In correlation to Mabel and Jack’s death-in-life states Lawrence begins to use language that assists this theme: “It was grey, deadened . . . the dusk of the dead afternoon . . . the dead water . . . clasped dead cold . . . The dead cold pond . . .” (2502-2503). Parallel to Mabel and Jack’s predicaments nature is in its own death-in-life state as well, which is viewed as imperative in order for spring to bloom thereafter, implying that Mabel and Jack will experience some sort of transformation as nature herself experiences during transitions seasons.
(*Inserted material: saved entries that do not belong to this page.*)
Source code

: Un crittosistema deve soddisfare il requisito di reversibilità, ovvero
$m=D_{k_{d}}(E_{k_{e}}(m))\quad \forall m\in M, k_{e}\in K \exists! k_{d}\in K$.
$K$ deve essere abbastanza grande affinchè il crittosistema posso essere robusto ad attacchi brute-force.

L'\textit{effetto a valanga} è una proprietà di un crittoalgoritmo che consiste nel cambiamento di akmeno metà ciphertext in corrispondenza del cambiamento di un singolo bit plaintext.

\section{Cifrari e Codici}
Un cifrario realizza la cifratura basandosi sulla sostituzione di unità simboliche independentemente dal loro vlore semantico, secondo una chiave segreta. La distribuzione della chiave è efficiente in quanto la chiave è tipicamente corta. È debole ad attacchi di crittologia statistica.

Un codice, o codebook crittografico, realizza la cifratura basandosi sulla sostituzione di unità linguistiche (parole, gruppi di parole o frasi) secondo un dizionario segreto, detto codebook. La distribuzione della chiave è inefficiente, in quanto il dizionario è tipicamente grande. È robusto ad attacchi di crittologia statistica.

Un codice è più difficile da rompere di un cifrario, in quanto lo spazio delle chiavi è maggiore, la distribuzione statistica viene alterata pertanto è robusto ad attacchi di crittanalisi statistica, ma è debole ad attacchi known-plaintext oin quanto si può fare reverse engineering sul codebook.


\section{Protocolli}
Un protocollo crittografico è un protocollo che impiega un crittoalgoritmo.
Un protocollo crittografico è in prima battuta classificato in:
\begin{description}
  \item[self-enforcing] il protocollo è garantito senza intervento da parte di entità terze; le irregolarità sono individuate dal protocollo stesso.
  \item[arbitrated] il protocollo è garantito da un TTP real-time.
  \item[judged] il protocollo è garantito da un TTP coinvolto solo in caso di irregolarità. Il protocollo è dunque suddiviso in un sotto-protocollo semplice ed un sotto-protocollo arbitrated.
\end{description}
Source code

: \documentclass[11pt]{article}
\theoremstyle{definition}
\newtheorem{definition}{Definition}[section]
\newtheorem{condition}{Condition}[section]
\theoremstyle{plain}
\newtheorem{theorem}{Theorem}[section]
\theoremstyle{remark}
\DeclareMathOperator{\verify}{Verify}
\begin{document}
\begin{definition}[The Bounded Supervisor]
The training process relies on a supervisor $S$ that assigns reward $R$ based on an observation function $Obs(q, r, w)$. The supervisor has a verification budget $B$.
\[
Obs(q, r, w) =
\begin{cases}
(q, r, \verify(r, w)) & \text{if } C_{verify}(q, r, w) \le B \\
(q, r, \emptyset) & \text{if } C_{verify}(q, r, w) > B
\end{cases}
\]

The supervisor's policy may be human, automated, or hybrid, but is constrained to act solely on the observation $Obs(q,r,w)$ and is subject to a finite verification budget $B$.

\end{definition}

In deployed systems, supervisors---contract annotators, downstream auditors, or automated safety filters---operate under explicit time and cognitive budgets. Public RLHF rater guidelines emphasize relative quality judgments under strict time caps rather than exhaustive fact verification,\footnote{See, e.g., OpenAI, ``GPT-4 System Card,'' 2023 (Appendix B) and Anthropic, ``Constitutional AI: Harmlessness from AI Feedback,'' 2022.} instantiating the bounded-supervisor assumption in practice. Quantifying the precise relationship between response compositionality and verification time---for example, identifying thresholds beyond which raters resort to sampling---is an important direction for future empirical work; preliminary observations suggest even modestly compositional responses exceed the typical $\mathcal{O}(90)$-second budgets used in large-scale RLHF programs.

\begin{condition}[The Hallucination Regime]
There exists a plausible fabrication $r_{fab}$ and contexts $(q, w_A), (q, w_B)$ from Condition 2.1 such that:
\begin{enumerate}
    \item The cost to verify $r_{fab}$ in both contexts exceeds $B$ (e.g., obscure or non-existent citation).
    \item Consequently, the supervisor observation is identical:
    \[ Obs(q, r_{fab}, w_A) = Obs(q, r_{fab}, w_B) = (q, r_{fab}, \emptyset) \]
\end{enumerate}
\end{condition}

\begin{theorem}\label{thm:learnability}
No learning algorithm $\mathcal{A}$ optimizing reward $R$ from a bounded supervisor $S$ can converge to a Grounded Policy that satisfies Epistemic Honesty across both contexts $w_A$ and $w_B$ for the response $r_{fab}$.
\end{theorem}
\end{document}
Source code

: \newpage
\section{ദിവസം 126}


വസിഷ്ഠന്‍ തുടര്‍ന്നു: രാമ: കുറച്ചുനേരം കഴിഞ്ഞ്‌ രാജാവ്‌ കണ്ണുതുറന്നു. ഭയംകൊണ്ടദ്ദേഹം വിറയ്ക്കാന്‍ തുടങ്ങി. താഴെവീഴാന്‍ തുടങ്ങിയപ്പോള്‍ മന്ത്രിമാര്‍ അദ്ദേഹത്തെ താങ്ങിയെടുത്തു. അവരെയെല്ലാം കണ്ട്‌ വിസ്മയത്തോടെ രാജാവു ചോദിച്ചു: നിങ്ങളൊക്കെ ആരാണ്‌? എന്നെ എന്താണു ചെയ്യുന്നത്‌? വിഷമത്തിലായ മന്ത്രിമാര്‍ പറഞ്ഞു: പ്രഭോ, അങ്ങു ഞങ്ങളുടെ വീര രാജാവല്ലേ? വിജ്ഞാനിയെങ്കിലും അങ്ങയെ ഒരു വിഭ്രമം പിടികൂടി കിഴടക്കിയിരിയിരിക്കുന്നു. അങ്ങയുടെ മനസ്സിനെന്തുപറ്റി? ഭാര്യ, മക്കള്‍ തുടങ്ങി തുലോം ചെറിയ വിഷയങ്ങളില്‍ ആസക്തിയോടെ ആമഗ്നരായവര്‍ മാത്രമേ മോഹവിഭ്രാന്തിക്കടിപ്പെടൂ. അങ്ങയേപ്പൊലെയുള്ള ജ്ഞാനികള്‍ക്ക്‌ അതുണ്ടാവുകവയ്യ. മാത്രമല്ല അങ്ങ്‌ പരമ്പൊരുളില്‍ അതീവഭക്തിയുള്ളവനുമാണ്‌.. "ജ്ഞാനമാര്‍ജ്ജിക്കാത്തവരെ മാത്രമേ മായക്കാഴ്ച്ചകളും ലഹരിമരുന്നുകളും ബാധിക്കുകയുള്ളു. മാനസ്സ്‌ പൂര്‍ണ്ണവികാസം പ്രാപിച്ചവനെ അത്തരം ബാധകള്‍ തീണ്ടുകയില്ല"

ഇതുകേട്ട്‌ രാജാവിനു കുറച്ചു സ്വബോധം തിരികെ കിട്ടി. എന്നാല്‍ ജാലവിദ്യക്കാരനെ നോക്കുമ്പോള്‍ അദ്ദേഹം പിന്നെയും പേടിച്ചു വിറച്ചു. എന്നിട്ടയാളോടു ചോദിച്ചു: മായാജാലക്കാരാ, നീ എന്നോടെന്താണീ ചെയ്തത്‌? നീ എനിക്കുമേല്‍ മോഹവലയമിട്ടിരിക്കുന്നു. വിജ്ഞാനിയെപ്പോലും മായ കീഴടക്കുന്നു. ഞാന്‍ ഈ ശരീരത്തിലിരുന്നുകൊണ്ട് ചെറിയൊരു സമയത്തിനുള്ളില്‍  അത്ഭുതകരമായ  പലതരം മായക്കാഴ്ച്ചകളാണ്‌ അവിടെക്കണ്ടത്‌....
Just as spring follows winter, a rebirth and renewal in love follow Mabel and Jack after many years of living life in mindless and unstimulating motions. Mabel is physically revived to consciousness because of Jack’s inherent sense of duty to help those he can, after she has a near-death experience. Mabel surfaces and reawakens after nearly facing death, she is overcome with newfound love, having been void herself of any kind of emotion previously. Jack’s rescuing Mabel is dangerous on her end because essentially she is born again, she is starting a new with the risks of giving too much of herself to something to the point where she has nothing left; she essentially is beginning a process that could end her exactly as her previous predicament attempted to, this is reflected in her final reflection to Jack’s marriage proposal which is one of unexpected aberrance. Jack faces dangers of his own by rescuing Mabel to a point where he now finds himself invested in a situation that deviates entirely from the rigidness of his human ritual. Jack struggles against his will to retreat from the very raw emotion his subconscious desires intensely, he is confronted with the stimulating emotion he has been witness to for so long; he cannot break away from Mabel because this is what he has always wanted: “It was horrible. He revolted from it violently. And yet—and yet—he had not the power to break away” (2505). He feels an initial resistance to loving Mabel; his human ritual has such a spell over him that even a human sentiment as strong as love is urged to be suppressed by his actual will. His subconscious wants to feel, wants Mabel more than his will believes it his duty to restrain himself, and yet the struggle between himself and his will is a testament to the detriment strict human rituals afflict upon the natural inclinations of humans, which D.H. Lawrence believes should be revered.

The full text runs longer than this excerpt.